Transcript from the "Sets" Lesson
>> Nina Zakharenko: Sets in Python are a data type that allow you to store other immutable types in an unsorted way. And all of the simple objects, or simple types that we talked about earlier in the day, those are all immutable. Strings, numbers, etcetera.
>> Nina Zakharenko: The interesting thing about an item is that an item can only be stored in a set once.
[00:00:28] There are no duplicates allowed. And a set doesn't have order to it. It just kind of has this collection of items but, you won't be able to access them by position, because there is none. The benefits of a set are very fast membership testing. So in a set, it stores the kind of hashed value of that type and I won't dive into what hash is but.
[00:01:08] To check if an item is an asset it's a very very fast operation you don't have to examine each item and say are you it, are you it no, okay next item just very fast membership. And on sets you can use powerful set operations for those of you who have a math background like union difference intersection.
[00:01:29] If you don't have a math background it's okay, I'll explain what those mean. So looking at sets, let's create our first few sets. There's something important to note here. I'll talk about dictionaries next. But, you think we might make an empty set with two curly brackets if that's how sets are defined?
[00:02:00] What is the type of this? It's a dictionary, yeah. So curly braces are used by sets, and by dictionaries. If you want to make an empty set, you have to be explicit about it, and you have to call the set type. As soon as you start adding items to it,
>> Nina Zakharenko: You're good to go, but just the empty set needs to be created by calling set.
>> Nina Zakharenko: And If you feel like you're having a hard time remembering some of the quirks, don't forget you always have type available. So you can test your assumptions. The REPL isn't just something for beginners or for learning, even as a experienced Python programmer with many years of experience, I use the REPL everyday.
[00:03:01] All the time to test my assumptions, to test out little bits of code. As you progress in Python, there are other types of REPLs available that have syntax highlighting and fancier stuff like copy and paste and there's even one that kind of uses this library called causes to make a terminal GUI for your Python REPL.
[00:03:31] So this is just kinda the most basic one.

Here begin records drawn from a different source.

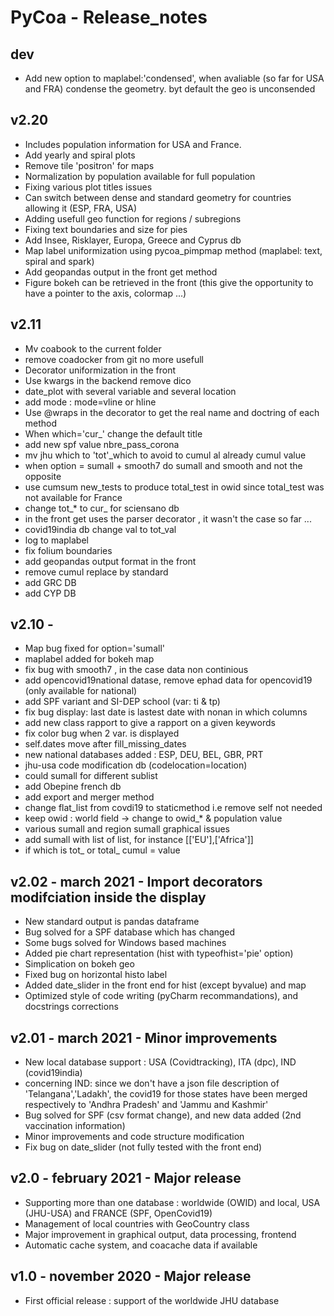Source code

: # PyCoa - Release_notes

## dev
- Add new option to maplabel:'condensed', when avaliable (so far for USA and FRA) condense the 
geometry. byt default the geo is unconsended  

## v2.20
- Includes population information for USA and France.
- Add yearly and spiral plots
- Remove tile 'positron' for maps
- Normalization by population available for full population
- Fixing various plot titles issues
- Can switch between dense and standard geometry for countries allowing it (ESP, FRA, USA)
- Adding usefull geo function for regions / subregions
- Fixing text boundaries and size for pies
- Add Insee, Risklayer, Europa, Greece and Cyprus db
- Map label uniformization using  pycoa_pimpmap method (maplabel: text, spiral and spark)
- Add geopandas output in the front get method
- Figure bokeh can be retrieved in the front (this give the opportunity to have a pointer to the axis, colormap ...)

## v2.11
- Mv coabook to the current folder
- remove coadocker from git no more usefull
- Decorator uniformization in the front
- Use kwargs in the backend remove dico
- date_plot with several variable and several location
- add mode : mode=vline or hline
- Use @wraps in the decorator to get the real name and doctring of each method
- When which='cur_' change the default title
- add new spf value nbre_pass_corona
- mv jhu which to 'tot'_which to avoid to cumul al already cumul value
- when option = sumall + smooth7 do sumall and smooth and not the opposite
- use cumsum new_tests to produce total_test in owid since total_test was not available for France
- change tot_* to cur_ for sciensano db
- in the front get uses the parser decorator , it wasn't the case so far ...
- covid19india db change val to tot_val
- log to maplabel
- fix folium boundaries
- add geopandas output format in the front
- remove cumul replace by standard
- add GRC DB
- add CYP DB

## v2.10 -
- Map bug fixed for option='sumall'
- maplabel added for bokeh map   
- fix bug with smooth7 , in the case data non continious
- add opencovid19national datase, remove ephad data for opencovid19 (only available for national)
- add SPF variant and SI-DEP school (var: ti & tp)
- fix bug display: last date is lastest date with nonan in which columns
- add new class rapport to give a rapport on a given keywords
- fix color bug when 2 var. is displayed
- self.dates move after fill_missing_dates
- new national databases added : ESP, DEU, BEL, GBR, PRT
- jhu-usa code modification db (codelocation=location)
- could sumall for different sublist
- add Obepine french db
- add export and merger method
- change flat_list from covdi19 to staticmethod i.e remove self not needed
- keep owid : world field -> change to owid_* & population value
- various sumall and region sumall graphical issues
- add sumall with list of list, for instance [['EU'],['Africa']]
- if which is tot_ or total_ cumul = value
## v2.02 - march 2021 - Import decorators modifciation inside the display
- New standard output is pandas dataframe
- Bug solved for a SPF database which has changed
- Some bugs solved for Windows based machines
- Added pie chart representation (hist with typeofhist='pie' option)
- Simplication on bokeh geo
- Fixed bug on horizontal histo label
- Added date_slider in the front end for hist (except byvalue) and map
- Optimized style of code writing (pyCharm recommandations), and docstrings corrections

## v2.01 - march 2021 - Minor improvements
- New local database support : USA (Covidtracking), ITA (dpc), IND (covid19india)
- concerning IND: since we don't have a json file description of 'Telangana','Ladakh',
the covid19 for those states have been merged respectively to 'Andhra Pradesh' and
'Jammu and Kashmir'
- Bug solved for SPF (csv format change), and new data added (2nd vaccination information)
- Minor improvements and code structure modification
- Fix bug on date_slider (not fully tested with the front end)

## v2.0 - february 2021 - Major release
- Supporting more than one database : worldwide (OWID) and local, USA (JHU-USA) and FRANCE (SPF, OpenCovid19)
- Management of local countries with GeoCountry class
- Major improvement in graphical output, data processing, frontend
- Automatic cache system, and coacache data if available

## v1.0 - november 2020 - Major release
- First official release : support of the worldwide JHU database
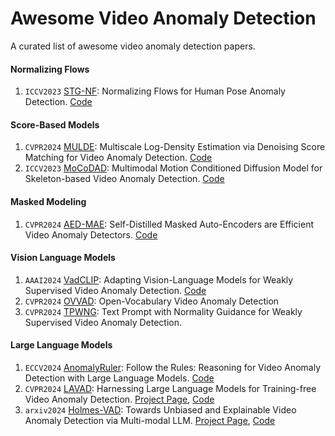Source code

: # Awesome Video Anomaly Detection
A curated list of awesome video anomaly detection papers.



#### Normalizing Flows
1. `ICCV2023` [STG-NF](https://openaccess.thecvf.com/content/ICCV2023/papers/Hirschorn_Normalizing_Flows_for_Human_Pose_Anomaly_Detection_ICCV_2023_paper.pdf): Normalizing Flows for Human Pose Anomaly Detection. [Code](https://github.com/orhir/STG-NF)

#### Score-Based Models
1. `CVPR2024` [MULDE](https://openaccess.thecvf.com/content/CVPR2024/papers/Micorek_MULDE_Multiscale_Log-Density_Estimation_via_Denoising_Score_Matching_for_Video_CVPR_2024_paper.pdf): Multiscale Log-Density Estimation via Denoising Score Matching for Video Anomaly Detection. [Code](https://github.com/jakubmicorek/MULDE-Multiscale-Log-Density-Estimation-via-Denoising-Score-Matching-for-Video-Anomaly-Detection)
2.  `ICCV2023` [MoCoDAD](https://openaccess.thecvf.com/content/ICCV2023/papers/Flaborea_Multimodal_Motion_Conditioned_Diffusion_Model_for_Skeleton-based_Video_Anomaly_Detection_ICCV_2023_paper.pdf): Multimodal Motion Conditioned Diffusion Model for Skeleton-based Video Anomaly Detection. [Code](https://github.com/aleflabo/MoCoDAD)

#### Masked Modeling
1. `CVPR2024` [AED-MAE](https://openaccess.thecvf.com/content/CVPR2024/papers/Ristea_Self-Distilled_Masked_Auto-Encoders_are_Efficient_Video_Anomaly_Detectors_CVPR_2024_paper.pdf): Self-Distilled Masked Auto-Encoders are Efficient Video Anomaly Detectors. [Code](https://github.com/ristea/aed-mae/tree/main)

#### Vision Language Models
1. `AAAI2024` [VadCLIP](https://arxiv.org/pdf/2308.11681): Adapting Vision-Language Models for Weakly Supervised Video Anomaly Detection. [Code](https://github.com/nwpu-zxr/VadCLIP)
2. `CVPR2024` [OVVAD](https://openaccess.thecvf.com/content/CVPR2024/papers/Wu_Open-Vocabulary_Video_Anomaly_Detection_CVPR_2024_paper.pdf): Open-Vocabulary Video Anomaly Detection
3. `CVPR2024` [TPWNG](https://openaccess.thecvf.com/content/CVPR2024/papers/Yang_Text_Prompt_with_Normality_Guidance_for_Weakly_Supervised_Video_Anomaly_CVPR_2024_paper.pdf): Text Prompt with Normality Guidance for Weakly Supervised Video Anomaly Detection. 

#### Large Language Models
1. `ECCV2024` [AnomalyRuler](https://arxiv.org/pdf/2407.10299): Follow the Rules: Reasoning for Video Anomaly Detection with Large Language Models. [Code](https://github.com/Yuchen413/AnomalyRuler)
2. `CVPR2024` [LAVAD](https://openaccess.thecvf.com/content/CVPR2024/papers/Zanella_Harnessing_Large_Language_Models_for_Training-free_Video_Anomaly_Detection_CVPR_2024_paper.pdf): Harnessing Large Language Models for Training-free Video Anomaly Detection. [Project Page](https://lucazanella.github.io/lavad/), [Code](https://github.com/lucazanella/lavad)
3. `arxiv2024` [Holmes-VAD](https://arxiv.org/pdf/2406.12235): Towards Unbiased and Explainable Video Anomaly Detection via Multi-modal LLM. [Project Page](https://holmesvad.github.io/), [Code](https://github.com/pipixin321/HolmesVAD)


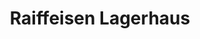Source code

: ---
title: "Raiffeisen Lagerhaus"
url: /hopfgarten-im-brixental/raiffeisen-lagerhaus/
shop: Baumarkt
---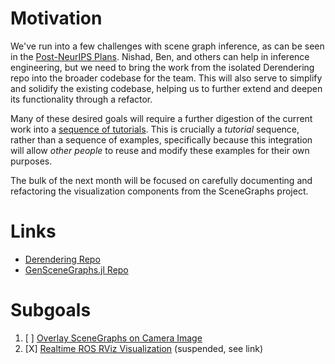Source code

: # Motivation

We've run into a few challenges with scene graph inference, as can be seen
in the [Post-NeurIPS Plans](Post-NeurIPSPlans.md#Increase). Nishad, Ben, and others can help in inference
engineering, but we need to bring the work from the isolated Derendering repo
into the broader codebase for the team. This will also serve to simplify and
solidify the existing codebase, helping us to further extend and deepen its
functionality through a refactor.

Many of these desired goals will require a further digestion of the current
work into a [sequence of tutorials](SceneGraphInferenceTutorialSequence.md). This is crucially a _tutorial_ sequence,
rather than a sequence of examples, specifically because this integration will
allow _other people_ to reuse and modify these examples for their own purposes.

The bulk of the next month will be focused on carefully documenting and
refactoring the visualization components from the SceneGraphs project.

# Links

* [Derendering Repo](https://github.com/probcomp/Derendering.git)
* [GenSceneGraphs.jl Repo](https://github.com/probcomp/GenSceneGraphs.jl)

# Subgoals

1. [ ] [Overlay SceneGraphs on Camera Image](OverlaySceneGraphOnCameraImage.md)
2. [X] [Realtime ROS RViz Visualization](RealtimeROSRVizVisualization.md) (suspended, see link)
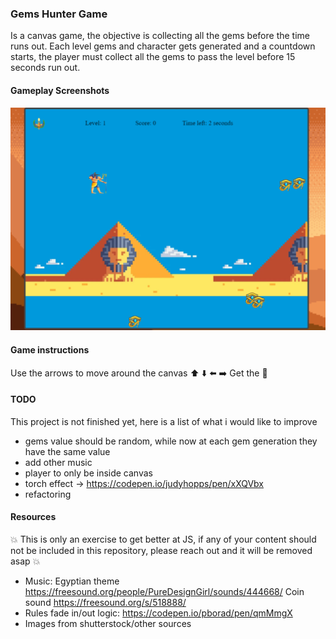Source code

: ### Gems Hunter Game

Is a canvas game, the objective is collecting all the gems before the time runs out.
Each level gems and character gets generated and a countdown starts, the player must collect all the gems to pass the level before 15 seconds run out.


#### Gameplay Screenshots
![Screenshot](Capture.PNG)

#### Game instructions
Use the arrows to move around the canvas
:arrow_up: :arrow_down: :arrow_left: :arrow_right:
Get the :gem:


#### TODO
This project is not finished yet, here is a list of what i would like to improve
- gems value should be random, while now at each gem generation they have the same value
- add other music
- player to only be inside canvas
- torch effect -> https://codepen.io/judyhopps/pen/xXQVbx
- refactoring

#### Resources
 :boom: This is only an exercise to get better at JS, if any of your content should not be included in this repository, please reach out and it will be removed asap :boom:
- Music: Egyptian theme https://freesound.org/people/PureDesignGirl/sounds/444668/
Coin sound https://freesound.org/s/518888/
- Rules fade in/out logic: https://codepen.io/pborad/pen/qmMmgX
- Images from shutterstock/other sources
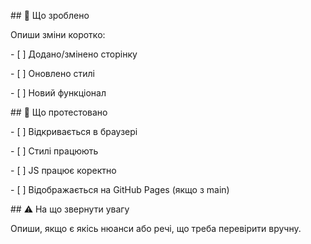 \## 🔀 Що зроблено

Опиши зміни коротко:

\- \[ ] Додано/змінено сторінку

\- \[ ] Оновлено стилі

\- \[ ] Новий функціонал



\## 🧪 Що протестовано

\- \[ ] Відкривається в браузері

\- \[ ] Стилі працюють

\- \[ ] JS працює коректно

\- \[ ] Відображається на GitHub Pages (якщо з main)



\## ⚠️ На що звернути увагу

Опиши, якщо є якісь нюанси або речі, що треба перевірити вручну.



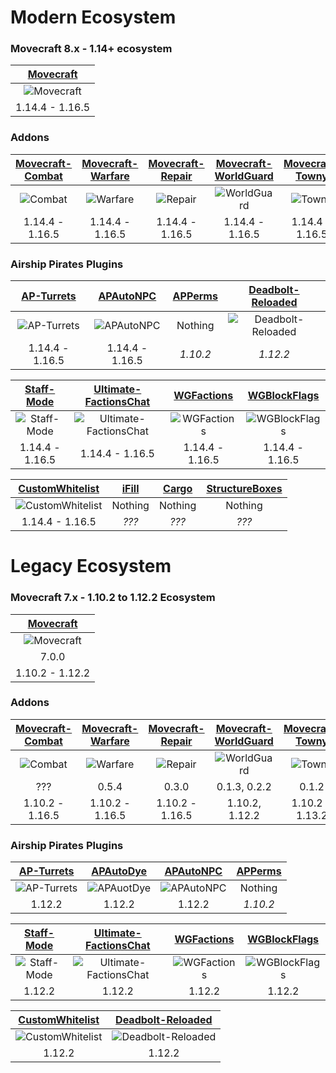 # Modern Ecosystem

### Movecraft 8.x - 1.14+ ecosystem
| [Movecraft](https://github.com/APDevTeam/Movecraft) |
| :---: |
| ![Movecraft](https://github.com/APDevTeam/Movecraft/actions/workflows/maven.yml/badge.svg?branch=1.13%2B) |
| 1.14.4 - 1.16.5 |

### Addons
| [Movecraft-Combat](https://github.com/TylerS1066/Movecraft-Combat) | [Movecraft-Warfare](https://github.com/APDevTeam/Movecraft-Warfare) | [Movecraft-Repair](https://github.com/APDevTeam/Movecraft-Repair) | [Movecraft-WorldGuard](https://github.com/APDevTeam/Movecraft-WorldGuard) | [Movecraft-Towny](https://github.com/TylerS1066/Movecraft-Towny/) | [Movecraft-Cannons](https://github.com/TylerS1066/Movecraft-Cannons) | [Beaming](https://github.com/APDevTeam/Beaming) |
| :---: | :---: | :---: | :---: | :---: | :---: | :---: |
| ![Combat](https://github.com/TylerS1066/Movecraft-Combat/actions/workflows/maven.yml/badge.svg?branch=main) | ![Warfare](https://github.com/APDevTeam/Movecraft-Warfare/actions/workflows/maven.yml/badge.svg?branch=main) | ![Repair](https://github.com/APDevTeam/Movecraft-Repair/actions/workflows/maven.yml/badge.svg?branch=main) | ![WorldGuard](https://github.com/APDevTeam/Movecraft-WorldGuard/actions/workflows/maven.yml/badge.svg?branch=main) | ![Towny](https://github.com/TylerS1066/Movecraft-Towny/actions/workflows/maven.yml/badge.svg?branch=main) | ![Cannons](https://github.com/TylerS1066/Movecraft-Cannons/actions/workflows/maven.yml/badge.svg?branch=main) | ![Beaming](https://github.com/APDevTeam/Beaming/actions/workflows/maven.yml/badge.svg?branch=main) |
| 1.14.4 - 1.16.5 | 1.14.4 - 1.16.5 | 1.14.4 - 1.16.5 |  1.14.4 - 1.16.5 | 1.14.4 - 1.16.5 | 1.14.4 - 1.16.5 | 1.14.4 - 1.16.5 |



### Airship Pirates Plugins
| [AP-Turrets](https://github.com/APDevTeam/Ap-Turrets) | [APAutoNPC](https://github.com/APDevTeam/APAutoNPC) | [APPerms](https://github.com/APDevTeam/APDonorPerms) | [Deadbolt-Reloaded](https://github.com/TylerS1066/Deadbolt-Reloaded) |
| :---: | :---: | :---: | :---: |
| ![AP-Turrets](https://github.com/APDevTeam/Ap-Turrets/actions/workflows/maven.yml/badge.svg?branch=main) | ![APAutoNPC](https://github.com/APDevTeam/APAutoNPC/actions/workflows/maven.yml/badge.svg?branch=main) | Nothing | ![Deadbolt-Reloaded](https://github.com/TylerS1066/Deadbolt-Reloaded/actions/workflows/maven.yml/badge.svg) |
| 1.14.4 - 1.16.5 | 1.14.4 - 1.16.5 | *1.10.2* | *1.12.2* |

| [Staff-Mode](https://github.com/APDevTeam/Staff-Mode) | [Ultimate-FactionsChat](https://github.com/TylerS1066/Ultimate-FactionsChat) | [WGFactions](https://github.com/APDevTeam/WGFactions) | [WGBlockFlags](https://github.com/TylerS1066/WGBlockFlags/) |
| :---: | :---: | :---: | :---: |
| ![Staff-Mode](https://github.com/APDevTeam/Staff-Mode/actions/workflows/maven.yml/badge.svg?branch=main) | ![Ultimate-FactionsChat](https://github.com/TylerS1066/Ultimate-FactionsChat/actions/workflows/maven.yml/badge.svg?branch=main) | ![WGFactions](https://github.com/APDevTeam/WGFactions/actions/workflows/maven.yml/badge.svg?branch=main) | ![WGBlockFlags](https://github.com/TylerS1066/WGBlockFlags/actions/workflows/maven.yml/badge.svg?branch=main) |
| 1.14.4 - 1.16.5 | 1.14.4 - 1.16.5 | 1.14.4 - 1.16.5 | 1.14.4 - 1.16.5 |

| [CustomWhitelist](https://github.com/APDevTeam/CustomWhitelist/) | [iFill](https://github.com/APDevTeam/iFill) | [Cargo](https://github.com/APDevTeam/APCargoMerchant) | [StructureBoxes](https://github.com/APDevTeam/StructureBoxes) |
| :---: | :---: | :---: | :---: |
| ![CustomWhitelist](https://github.com/APDevTeam/CustomWhitelist/actions/workflows/maven.yml/badge.svg?branch=main) | Nothing | Nothing | Nothing |
| 1.14.4 - 1.16.5 | *???* | *???* | *???* |



# Legacy Ecosystem
### Movecraft 7.x - 1.10.2 to 1.12.2 Ecosystem
| [Movecraft](https://github.com/APDevTeam/Movecraft) |
| :---: |
| ![Movecraft](https://github.com/APDevTeam/Movecraft/actions/workflows/maven.yml/badge.svg?branch=master) |
| 7.0.0 |
| 1.10.2 - 1.12.2 |

### Addons
| [Movecraft-Combat](https://github.com/TylerS1066/Movecraft-Combat/tree/legacy/) | [Movecraft-Warfare](https://github.com/APDevTeam/Movecraft-Warfare/tree/legacy/) | [Movecraft-Repair](https://github.com/APDevTeam/Movecraft-Repair/tree/legacy/) | [Movecraft-WorldGuard](https://github.com/APDevTeam/Movecraft-WorldGuard/tree/1.12.2/) | [Movecraft-Towny](https://github.com/TylerS1066/Movecraft-Towny/tree/legacy/) | [Movecraft-Cannons](https://github.com/TylerS1066/Movecraft-Cannons/tree/legacy/) | [Beaming](https://github.com/APDevTeam/Beaming/tree/legacy/) |
| :---: | :---: | :---: | :---: | :---: | :---: | :---: |
| ![Combat](https://github.com/TylerS1066/Movecraft-Combat/actions/workflows/maven.yml/badge.svg?branch=legacy) | ![Warfare](https://github.com/APDevTeam/Movecraft-Warfare/actions/workflows/maven.yml/badge.svg?branch=legacy) | ![Repair](https://github.com/APDevTeam/Movecraft-Repair/actions/workflows/maven.yml/badge.svg?branch=legacy) | ![WorldGuard](https://github.com/APDevTeam/Movecraft-WorldGuard/actions/workflows/maven.yml/badge.svg?branch=1.12.2) | ![Towny](https://github.com/TylerS1066/Movecraft-Towny/actions/workflows/maven.yml/badge.svg?branch=legacy) | ![Cannons](https://github.com/TylerS1066/Movecraft-Cannons/actions/workflows/maven.yml/badge.svg?branch=legacy) | ![Beaming](https://github.com/APDevTeam/Beaming/actions/workflows/maven.yml/badge.svg?branch=legacy) |
| ??? | 0.5.4 | 0.3.0 | 0.1.3, 0.2.2 | 0.1.2 | 0.1.2 | 1.5.1 |
| 1.10.2 - 1.16.5 | 1.10.2 - 1.16.5 | 1.10.2 - 1.16.5 | 1.10.2, 1.12.2 | 1.10.2 - 1.13.2 | 1.10.2 - 1.16.5 | 1.10.2 - 1.16.5 |


### Airship Pirates Plugins
| [AP-Turrets](https://github.com/APDevTeam/Ap-Turrets/tree/legacy) | [APAutoDye](https://github.com/APDevTeam/APAutoDye) | [APAutoNPC](https://github.com/APDevTeam/APAutoNPC/tree/legacy) | [APPerms](https://github.com/APDevTeam/APDonorPerms) |
| :---: | :---: | :---: | :---: |
| ![AP-Turrets](https://github.com/APDevTeam/Ap-Turrets/actions/workflows/maven.yml/badge.svg) | ![APAuotDye](https://github.com/APDevTeam/APAutoDye/actions/workflows/maven.yml/badge.svg) | ![APAutoNPC](https://github.com/APDevTeam/APAutoNPC/actions/workflows/maven.yml/badge.svg) | Nothing |
| 1.12.2 | 1.12.2 | 1.12.2 | *1.10.2* |

| [Staff-Mode](https://github.com/APDevTeam/Staff-Mode/tree/legacy) | [Ultimate-FactionsChat](https://github.com/TylerS1066/Ultimate-FactionsChat/tree/legacy) | [WGFactions](https://github.com/APDevTeam/WGFactions/tree/legacy) | [WGBlockFlags](https://github.com/TylerS1066/WGBlockFlags/tree/legacy) |
| :---: | :---: | :---: | :---: |
| ![Staff-Mode](https://github.com/APDevTeam/Staff-Mode/actions/workflows/maven.yml/badge.svg?branch=legacy) | ![Ultimate-FactionsChat](https://github.com/TylerS1066/Ultimate-FactionsChat/actions/workflows/maven.yml/badge.svg?branch=legacy) | ![WGFactions](https://github.com/APDevTeam/WGFactions/actions/workflows/maven.yml/badge.svg?branch=legacy) | ![WGBlockFlags](https://github.com/TylerS1066/WGBlockFlags/actions/workflows/maven.yml/badge.svg?branch=legacy) |
| 1.12.2 | 1.12.2 | 1.12.2 | 1.12.2 |

| [CustomWhitelist](https://github.com/APDevTeam/CustomWhitelist/) | [Deadbolt-Reloaded](https://github.com/TylerS1066/Deadbolt-Reloaded) |
| :---: | :---: |
| ![CustomWhitelist](https://github.com/APDevTeam/CustomWhitelist/actions/workflows/maven.yml/badge.svg?branch=legacy) | ![Deadbolt-Reloaded](https://github.com/TylerS1066/Deadbolt-Reloaded/actions/workflows/maven.yml/badge.svg) |
| 1.12.2 | 1.12.2 |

You can upgrade when you feel like it. But the REPL is just a super powerful tool for Python programmers, so don't forget to use type if you're unsure. Okay, so sets with items in them, let's say I have a list of names.
>> Nina Zakharenko: Sets can contain duplicates. So what would my name set look like?
>> Nina Zakharenko: How many items will I have? Two items, yeah.
>> Nina Zakharenko: The duplicate value is just ignored.
>> Nina Zakharenko: We can check the length of our names.
>> Nina Zakharenko: Sets can't contain mutable data types
>> Nina Zakharenko: The way that they allow you to quickly check if an item that is contained in it or not is with an algorithm called a hash.
[00:04:41] And there's a built-in hash function in Python. Generally, you're not really gonna call it manually. But we can call it just kind of to see what the hash of an item might be.
>> Nina Zakharenko: Okay, so if I check the hash of a string, we see a number. Doesn't really matter what it is or what the algorithm is.
[00:05:11] It's there.
>> Nina Zakharenko: What happens if you try to get the hash off a list?
>> Student: [INAUDIBLE] will come up with an error.
>> Nina Zakharenko: Yeah, what error?
>> Student: TypeError.
>> Nina Zakharenko: The TypeError Unhashable type list.. This is maybe one of those errors that could be a little bit clearer but now that you know what a hash is you know what unhashable is right?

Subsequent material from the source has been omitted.